_Exercise directions:_ From the entries, return every line where the string "that" shows up.

_Data for analysis:_

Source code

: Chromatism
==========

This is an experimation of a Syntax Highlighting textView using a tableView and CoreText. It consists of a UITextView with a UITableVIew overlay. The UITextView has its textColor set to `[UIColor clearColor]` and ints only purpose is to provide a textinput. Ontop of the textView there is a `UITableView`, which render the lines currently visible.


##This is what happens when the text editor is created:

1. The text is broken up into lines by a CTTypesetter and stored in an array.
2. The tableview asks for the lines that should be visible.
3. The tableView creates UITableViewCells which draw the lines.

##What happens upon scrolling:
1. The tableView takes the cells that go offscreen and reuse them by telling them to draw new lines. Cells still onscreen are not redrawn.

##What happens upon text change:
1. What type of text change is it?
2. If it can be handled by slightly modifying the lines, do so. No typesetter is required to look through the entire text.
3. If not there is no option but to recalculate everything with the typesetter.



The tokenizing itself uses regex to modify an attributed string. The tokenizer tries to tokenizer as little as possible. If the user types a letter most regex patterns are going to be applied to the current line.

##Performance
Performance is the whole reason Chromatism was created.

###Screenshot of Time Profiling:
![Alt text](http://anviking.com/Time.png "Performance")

_Solution to this task:_
2. The tableview asks for the lines that should be visible.
1. The tableView takes the cells that go offscreen and reuse them by telling them to draw new lines. Cells still onscreen are not redrawn.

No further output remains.